─── Dataset

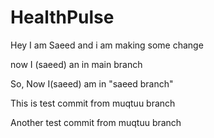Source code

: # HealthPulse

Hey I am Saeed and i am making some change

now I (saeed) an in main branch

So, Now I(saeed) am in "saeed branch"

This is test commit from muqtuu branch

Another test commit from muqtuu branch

──────
─── Dataset

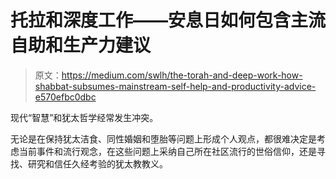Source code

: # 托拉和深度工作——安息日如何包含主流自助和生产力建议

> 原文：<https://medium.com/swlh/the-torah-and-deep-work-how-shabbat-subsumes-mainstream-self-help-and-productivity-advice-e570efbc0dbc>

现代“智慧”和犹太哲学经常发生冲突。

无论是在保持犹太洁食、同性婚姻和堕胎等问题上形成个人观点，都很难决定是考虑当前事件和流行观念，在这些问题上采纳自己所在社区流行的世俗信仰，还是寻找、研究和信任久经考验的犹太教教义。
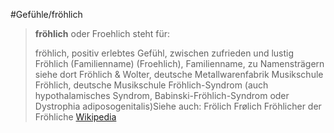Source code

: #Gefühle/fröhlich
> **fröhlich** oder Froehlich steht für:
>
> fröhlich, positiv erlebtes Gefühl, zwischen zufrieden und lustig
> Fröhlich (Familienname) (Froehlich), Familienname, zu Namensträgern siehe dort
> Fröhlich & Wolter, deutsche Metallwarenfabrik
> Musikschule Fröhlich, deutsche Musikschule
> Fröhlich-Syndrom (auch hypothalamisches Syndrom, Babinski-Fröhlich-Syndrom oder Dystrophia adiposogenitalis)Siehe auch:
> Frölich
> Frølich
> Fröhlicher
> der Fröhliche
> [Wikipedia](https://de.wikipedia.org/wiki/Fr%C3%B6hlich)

──────
─── Dataset

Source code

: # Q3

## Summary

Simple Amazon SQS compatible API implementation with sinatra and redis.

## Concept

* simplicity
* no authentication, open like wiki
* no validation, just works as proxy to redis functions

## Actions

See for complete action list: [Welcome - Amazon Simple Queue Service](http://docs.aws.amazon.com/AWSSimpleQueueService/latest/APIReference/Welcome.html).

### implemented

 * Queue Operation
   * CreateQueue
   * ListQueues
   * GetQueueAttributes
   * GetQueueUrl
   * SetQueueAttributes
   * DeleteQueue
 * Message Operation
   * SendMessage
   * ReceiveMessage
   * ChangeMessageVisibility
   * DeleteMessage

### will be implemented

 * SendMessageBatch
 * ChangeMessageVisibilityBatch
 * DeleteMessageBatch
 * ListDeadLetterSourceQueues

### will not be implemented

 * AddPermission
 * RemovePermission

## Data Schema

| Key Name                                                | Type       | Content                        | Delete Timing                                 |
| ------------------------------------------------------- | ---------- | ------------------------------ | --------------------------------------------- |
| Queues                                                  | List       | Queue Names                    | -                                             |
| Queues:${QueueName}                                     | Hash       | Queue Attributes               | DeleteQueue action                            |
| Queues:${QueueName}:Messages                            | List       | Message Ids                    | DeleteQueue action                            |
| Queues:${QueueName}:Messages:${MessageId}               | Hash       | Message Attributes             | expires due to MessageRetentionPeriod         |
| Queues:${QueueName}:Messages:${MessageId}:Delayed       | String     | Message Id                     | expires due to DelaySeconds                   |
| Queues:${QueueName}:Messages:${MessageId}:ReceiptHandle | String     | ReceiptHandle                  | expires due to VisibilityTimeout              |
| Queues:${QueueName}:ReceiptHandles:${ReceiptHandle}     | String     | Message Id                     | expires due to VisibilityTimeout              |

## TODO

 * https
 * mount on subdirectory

──────

Gather up, from the records above, each line where the word "Amazon" appears.

▶ **Solution**
Simple Amazon SQS compatible API implementation with sinatra and redis.
See for complete action list: [Welcome - Amazon Simple Queue Service](http://docs.aws.amazon.com/AWSSimpleQueueService/latest/APIReference/Welcome.html).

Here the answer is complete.